--- Exercise requirements ---
The result should consist solely of the line containing "We select two" and the lines that follow it below, each reproduced exactly, the last line included.

--- Provided records ---
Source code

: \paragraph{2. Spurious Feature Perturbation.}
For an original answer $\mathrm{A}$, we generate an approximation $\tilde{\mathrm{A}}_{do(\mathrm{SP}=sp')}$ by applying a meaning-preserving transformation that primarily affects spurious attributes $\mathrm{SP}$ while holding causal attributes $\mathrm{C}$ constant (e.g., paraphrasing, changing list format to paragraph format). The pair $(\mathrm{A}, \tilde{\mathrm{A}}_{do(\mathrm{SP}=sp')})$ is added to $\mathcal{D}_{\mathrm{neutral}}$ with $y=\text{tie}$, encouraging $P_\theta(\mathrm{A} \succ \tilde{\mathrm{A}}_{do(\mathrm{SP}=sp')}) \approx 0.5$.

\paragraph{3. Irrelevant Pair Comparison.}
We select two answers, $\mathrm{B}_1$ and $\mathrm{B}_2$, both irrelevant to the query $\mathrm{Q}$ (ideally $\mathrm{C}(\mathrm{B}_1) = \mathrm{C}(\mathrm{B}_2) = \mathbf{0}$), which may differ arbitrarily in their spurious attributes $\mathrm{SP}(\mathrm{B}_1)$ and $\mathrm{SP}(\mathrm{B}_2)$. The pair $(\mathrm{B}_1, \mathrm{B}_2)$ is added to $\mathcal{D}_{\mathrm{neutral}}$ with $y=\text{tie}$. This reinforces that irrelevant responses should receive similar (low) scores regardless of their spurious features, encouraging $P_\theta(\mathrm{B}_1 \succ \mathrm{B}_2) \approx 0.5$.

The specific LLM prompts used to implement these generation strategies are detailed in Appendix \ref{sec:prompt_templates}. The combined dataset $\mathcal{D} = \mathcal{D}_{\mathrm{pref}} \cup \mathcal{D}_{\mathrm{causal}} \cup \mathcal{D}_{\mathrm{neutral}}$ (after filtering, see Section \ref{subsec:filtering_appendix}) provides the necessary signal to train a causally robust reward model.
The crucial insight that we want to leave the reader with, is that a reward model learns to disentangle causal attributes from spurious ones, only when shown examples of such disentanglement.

--- Response for this exercise ---
We select two answers, $\mathrm{B}_1$ and $\mathrm{B}_2$, both irrelevant to the query $\mathrm{Q}$ (ideally $\mathrm{C}(\mathrm{B}_1) = \mathrm{C}(\mathrm{B}_2) = \mathbf{0}$), which may differ arbitrarily in their spurious attributes $\mathrm{SP}(\mathrm{B}_1)$ and $\mathrm{SP}(\mathrm{B}_2)$. The pair $(\mathrm{B}_1, \mathrm{B}_2)$ is added to $\mathcal{D}_{\mathrm{neutral}}$ with $y=\text{tie}$. This reinforces that irrelevant responses should receive similar (low) scores regardless of their spurious features, encouraging $P_\theta(\mathrm{B}_1 \succ \mathrm{B}_2) \approx 0.5$.

The specific LLM prompts used to implement these generation strategies are detailed in Appendix \ref{sec:prompt_templates}. The combined dataset $\mathcal{D} = \mathcal{D}_{\mathrm{pref}} \cup \mathcal{D}_{\mathrm{causal}} \cup \mathcal{D}_{\mathrm{neutral}}$ (after filtering, see Section \ref{subsec:filtering_appendix}) provides the necessary signal to train a causally robust reward model.
The crucial insight that we want to leave the reader with, is that a reward model learns to disentangle causal attributes from spurious ones, only when shown examples of such disentanglement.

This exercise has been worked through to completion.